Por cierto, no hacía más que traducir al chileno el muro de Trump, como copia su uso de las redes sociales, de las noticias imposibles de confirmar o del ataque ad hominem más que al límite del foul. Porque Trump es el lejano espejo en que de manera inevitable no deja de mirarse José Antonio Kast Rist. Rubios los dos, de caballera abundante y vistosa, descendientes de alemanes, los dos dicen lo que “no se puede decir”, que es casi siempre justo lo que no requiere pensar.
Aunque Kast es un Trump fome. Uno que no sabe jugar con el vértigo y no tiene ni sorpresa ni secretos de alcobas que mostrar o esconder. Una falta de sorpresa que no es necesariamente mala para un político de la UDI de pantalones dockers y camisa polo que fue alguna vez, pero que falla a la hora de atraer a la clase media airada a la que va dirigido su discurso. Una clase media que quiere indignarse sin dejar de divertirse.

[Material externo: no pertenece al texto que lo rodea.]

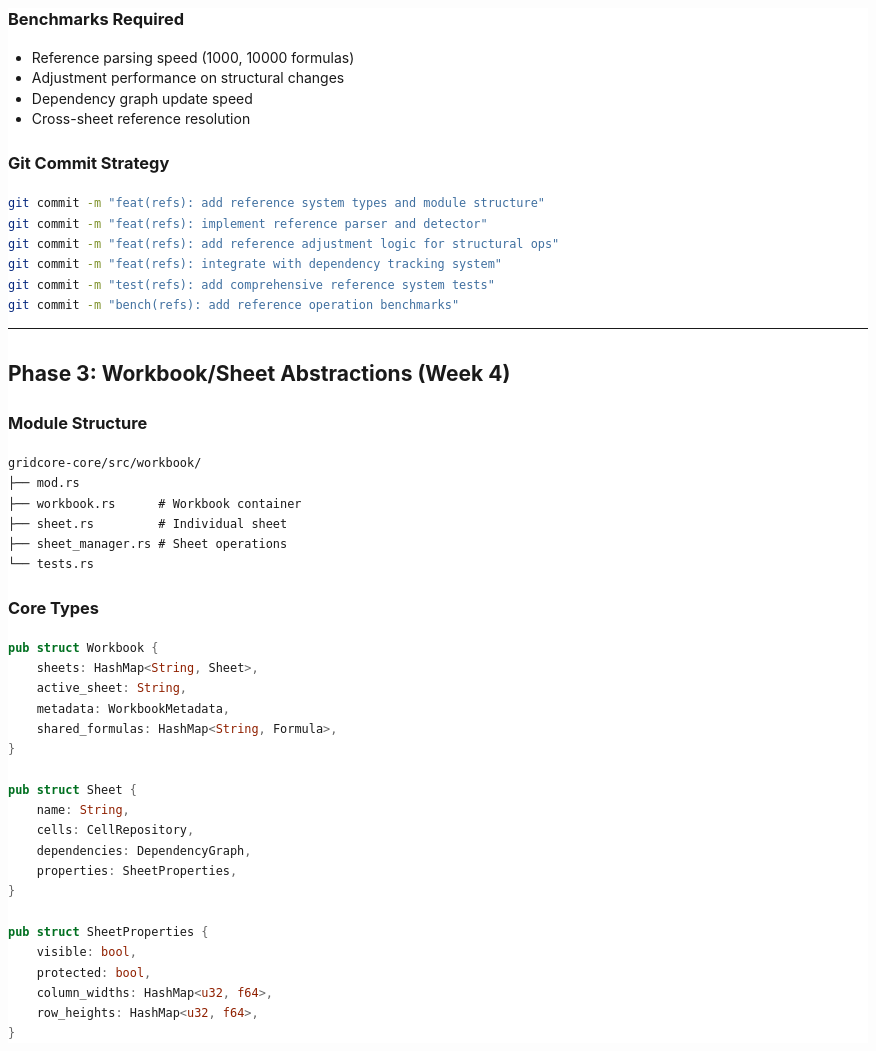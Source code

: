 ### Benchmarks Required
- Reference parsing speed (1000, 10000 formulas)
- Adjustment performance on structural changes
- Dependency graph update speed
- Cross-sheet reference resolution

### Git Commit Strategy
```bash
git commit -m "feat(refs): add reference system types and module structure"
git commit -m "feat(refs): implement reference parser and detector"
git commit -m "feat(refs): add reference adjustment logic for structural ops"
git commit -m "feat(refs): integrate with dependency tracking system"
git commit -m "test(refs): add comprehensive reference system tests"
git commit -m "bench(refs): add reference operation benchmarks"
```

---

## Phase 3: Workbook/Sheet Abstractions (Week 4)

### Module Structure
```
gridcore-core/src/workbook/
├── mod.rs
├── workbook.rs      # Workbook container
├── sheet.rs         # Individual sheet
├── sheet_manager.rs # Sheet operations
└── tests.rs
```

### Core Types
```rust
pub struct Workbook {
    sheets: HashMap<String, Sheet>,
    active_sheet: String,
    metadata: WorkbookMetadata,
    shared_formulas: HashMap<String, Formula>,
}

pub struct Sheet {
    name: String,
    cells: CellRepository,
    dependencies: DependencyGraph,
    properties: SheetProperties,
}

pub struct SheetProperties {
    visible: bool,
    protected: bool,
    column_widths: HashMap<u32, f64>,
    row_heights: HashMap<u32, f64>,
}
```
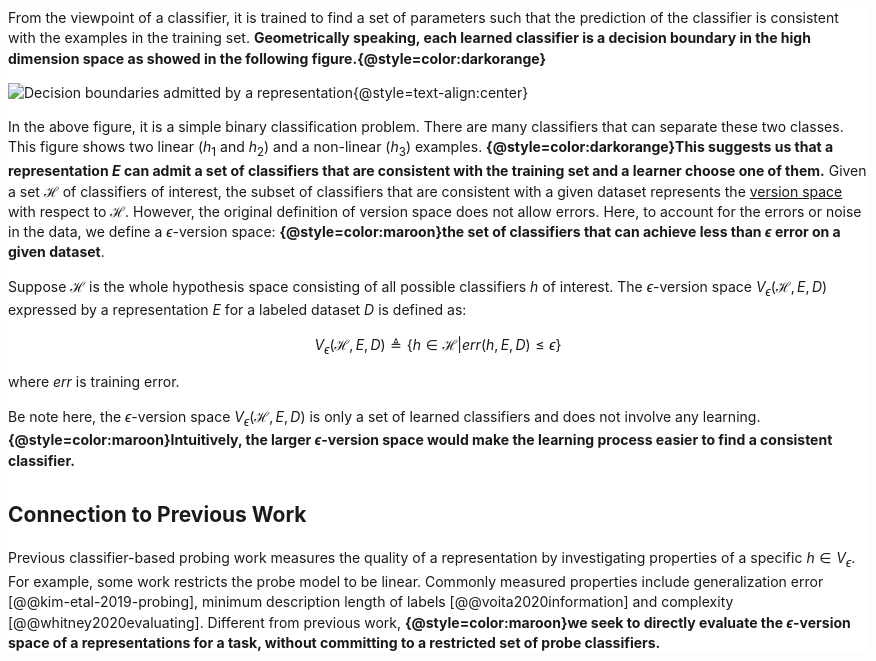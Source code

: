 From the viewpoint of a classifier, it is trained to find a
set of parameters such that the prediction of the classifier
is consistent with the examples in the training set.
**Geometrically speaking, each learned classifier is a
decision boundary in the high dimension space as showed in
the following figure.{@style=color:darkorange}**

![Decision boundaries admitted by a representation]({static}/images/DirectProbe/decision_boundaries.png "Decision boundaries admitted by a representation"){@style=text-align:center}

In the above figure, it is a simple binary classification
problem. There are many classifiers that can separate these
two classes. This figure shows two linear ($h_1$ and $h_2$)
and a non-linear ($h_3$) examples.
**{@style=color:darkorange}This suggests us that a
representation $E$ can admit a set of classifiers that are
consistent with the training set and a learner choose one of
them.** Given a set $\mathcal{H}$ of classifiers of
interest, the subset of classifiers that are consistent with
a given dataset represents the [version space]() with
respect to $\mathcal{H}$. However, the original definition
of version space does not allow errors.  Here, to account
for the errors or noise in the data, we define a
$\epsilon$-version space: **{@style=color:maroon}the set
of classifiers that can achieve less than $\epsilon$
error on a given dataset**.

Suppose $\mathcal{H}$ is the whole hypothesis space
consisting of all possible classifiers $h$ of interest. The
$\epsilon$-version space $V_{\epsilon}(\mathcal{H}, E, D)$
expressed by a representation $E$ for a labeled dataset $D$
is defined as:

$$
V_{\epsilon}(\mathcal{H}, E, D)\triangleq \{h\in \mathcal{H}\vert err(h, E, D)\le \epsilon\}
$$

where $err$ is training error.

Be note here, the $\epsilon$-version space
$V_{\epsilon}(\mathcal{H},E,D)$ is only a set of learned
classifiers and does not involve any learning.
**{@style=color:maroon}Intuitively, the larger
$\epsilon$-version space would make the learning process
easier to find a consistent classifier.**

## Connection to Previous Work

Previous classifier-based probing work measures the quality
of a representation by investigating properties of a
specific $h\in V_{\epsilon}$. For example, some work
restricts the probe model to be linear. Commonly measured
properties include generalization error
[@@kim-etal-2019-probing], minimum description length of
labels [@@voita2020information] and complexity
[@@whitney2020evaluating].  Different from previous work,
**{@style=color:maroon}we seek to directly evaluate the
$\epsilon$-version space of a representations for a task,
without committing to a restricted set of probe
classifiers.**


[version space]: https://en.wikipedia.org/wiki/Version_space_learning
[piecewise linear functions]: https://en.wikipedia.org/wiki/Piecewise
[hyperplane separation theorem]: https://en.wikipedia.org/wiki/Hyperplane_separation_theorem
[^1]: For all tasks, the last layer of BERT-base-cased is
[NAACL 2021 Oral]: https://underline.io/events/122/sessions/4261/lecture/19706-directprobe-studying-representations-without-classifiers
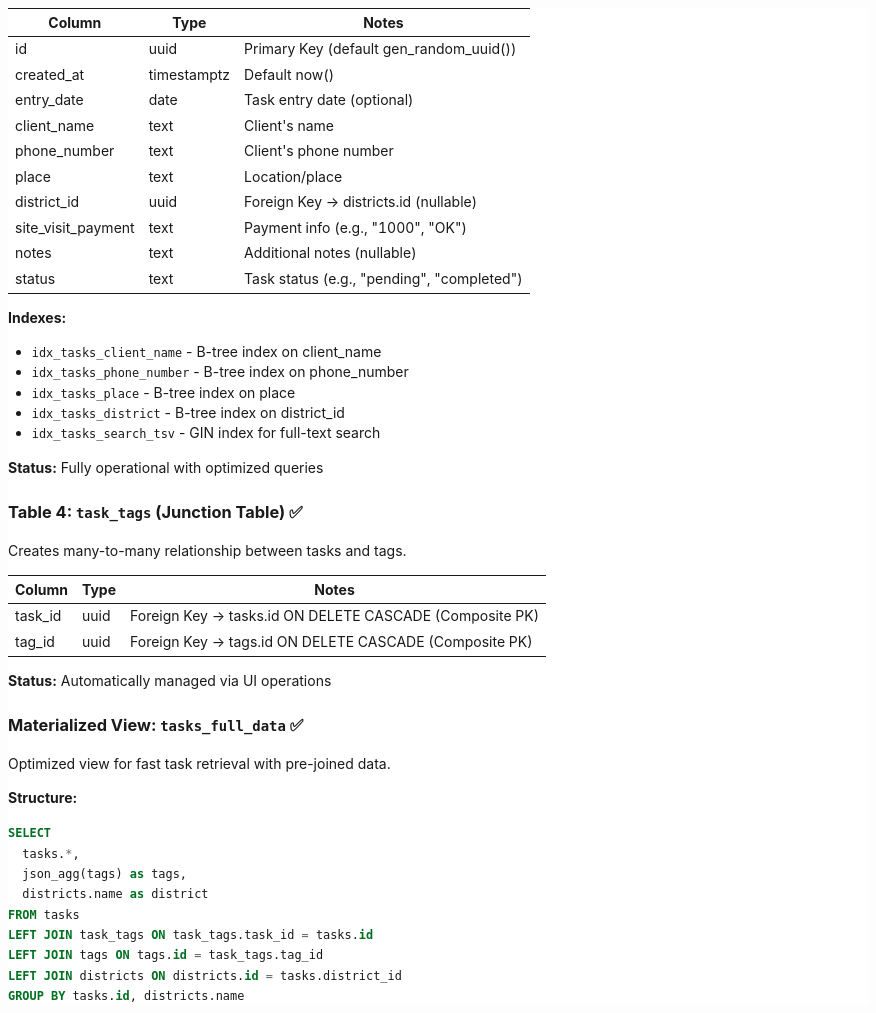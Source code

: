 | Column | Type | Notes |
|--------|------|-------|
| id | uuid | Primary Key (default gen_random_uuid()) |
| created_at | timestamptz | Default now() |
| entry_date | date | Task entry date (optional) |
| client_name | text | Client's name |
| phone_number | text | Client's phone number |
| place | text | Location/place |
| district_id | uuid | Foreign Key -> districts.id (nullable) |
| site_visit_payment | text | Payment info (e.g., "1000", "OK") |
| notes | text | Additional notes (nullable) |
| status | text | Task status (e.g., "pending", "completed") |

**Indexes:**
- `idx_tasks_client_name` - B-tree index on client_name
- `idx_tasks_phone_number` - B-tree index on phone_number
- `idx_tasks_place` - B-tree index on place
- `idx_tasks_district` - B-tree index on district_id
- `idx_tasks_search_tsv` - GIN index for full-text search

**Status:** Fully operational with optimized queries

### Table 4: `task_tags` (Junction Table) ✅
Creates many-to-many relationship between tasks and tags.

| Column | Type | Notes |
|--------|------|-------|
| task_id | uuid | Foreign Key -> tasks.id ON DELETE CASCADE (Composite PK) |
| tag_id | uuid | Foreign Key -> tags.id ON DELETE CASCADE (Composite PK) |

**Status:** Automatically managed via UI operations

### Materialized View: `tasks_full_data` ✅
Optimized view for fast task retrieval with pre-joined data.

**Structure:**
```sql
SELECT
  tasks.*, 
  json_agg(tags) as tags,
  districts.name as district
FROM tasks
LEFT JOIN task_tags ON task_tags.task_id = tasks.id
LEFT JOIN tags ON tags.id = task_tags.tag_id
LEFT JOIN districts ON districts.id = tasks.district_id
GROUP BY tasks.id, districts.name
```

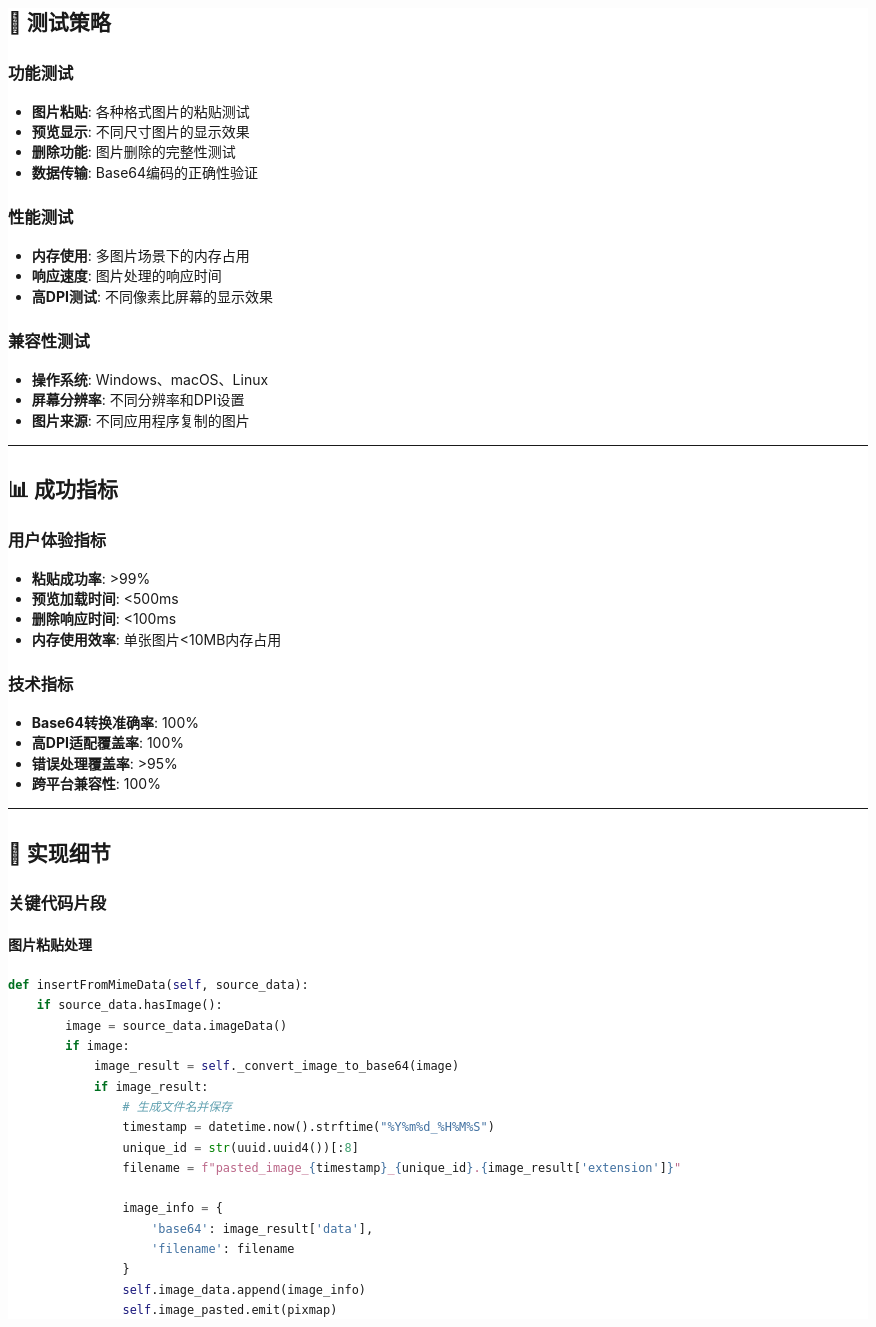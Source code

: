 
## 🧪 测试策略

### 功能测试
- **图片粘贴**: 各种格式图片的粘贴测试
- **预览显示**: 不同尺寸图片的显示效果
- **删除功能**: 图片删除的完整性测试
- **数据传输**: Base64编码的正确性验证

### 性能测试
- **内存使用**: 多图片场景下的内存占用
- **响应速度**: 图片处理的响应时间
- **高DPI测试**: 不同像素比屏幕的显示效果

### 兼容性测试
- **操作系统**: Windows、macOS、Linux
- **屏幕分辨率**: 不同分辨率和DPI设置
- **图片来源**: 不同应用程序复制的图片

---

## 📊 成功指标

### 用户体验指标
- **粘贴成功率**: >99%
- **预览加载时间**: <500ms
- **删除响应时间**: <100ms
- **内存使用效率**: 单张图片<10MB内存占用

### 技术指标
- **Base64转换准确率**: 100%
- **高DPI适配覆盖率**: 100%
- **错误处理覆盖率**: >95%
- **跨平台兼容性**: 100%

---

## 🔧 实现细节

### 关键代码片段

#### 图片粘贴处理
```python
def insertFromMimeData(self, source_data):
    if source_data.hasImage():
        image = source_data.imageData()
        if image:
            image_result = self._convert_image_to_base64(image)
            if image_result:
                # 生成文件名并保存
                timestamp = datetime.now().strftime("%Y%m%d_%H%M%S")
                unique_id = str(uuid.uuid4())[:8]
                filename = f"pasted_image_{timestamp}_{unique_id}.{image_result['extension']}"
                
                image_info = {
                    'base64': image_result['data'],
                    'filename': filename
                }
                self.image_data.append(image_info)
                self.image_pasted.emit(pixmap)
```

Su falta de vida privada que, desnudada por Don Francisco en vivo y en directo, le costó la elección pasada. Aunque quizás peor que la falta de picardía del candidato fue el inconsciente desprecio que se asomó al borde de su sonrisa, al ver a su mujer la encantadora Pía Adriasola y sus hijos, cantar entusiasta en el plató. Una sonrisa que venía a decir, “¿Qué tiene que ver toda esta gente que canta, conmigo?”
En Kast hay una distancia entre él y su vida, entre él y su cuerpo que le permite sobrevivir a todo, pero le impide vibrar con nada. Por eso quizás de todas las imágenes de Kast, la que mejor enganchó con la gente fue la más terrible. Agredido por un grupo oligofrénico a la salida de un acto en Iquique, Kast apareció desabotonado, despeinado, defendiéndose de las hordas con una especie de audacia viril que no se esperaba en el siempre compuesto candidato.
Su presencia fantasmal en las encuestas empezó a crecer cuando la izquierda twittera usó esas imágenes como meme para humillarlo, cuando no hacían más que enaltecerlo. Y es quizás lo que explica por qué Kast funciona tan bien en ausencia. El odio reverencial de la izquierda de las redes sociales hace crecer su figura entre sus adherentes más fanáticos. Una pelea entre fantasmas que es perfecta para Kast que representa, del apellido hasta el color de pelo, una completa fantasía que la realidad de su presencia evapora a la larga.
Porque de cerca el héroe de la derecha más extrema, el enemigo que todo izquierdista quisiera temer huele demasiado a universidad católica, a fogata y trabajos voluntarios. Esa sensación de que habita en su dura corteza de ideas inamovible, un regalón de la olla, es lo que lo hace soportable y al mismo tiempo vencible. Le falta justamente lo que le sobraba al Cid Campeador, el deseo de incluso muerto, seguir ganando. Si lo tuviera creo que nada podría detenerlo. Por suerte parece que algo secreto en él nos salva de esas ganas. Me resulta que en eso seguimos los chilenos teniendo mucha suerte.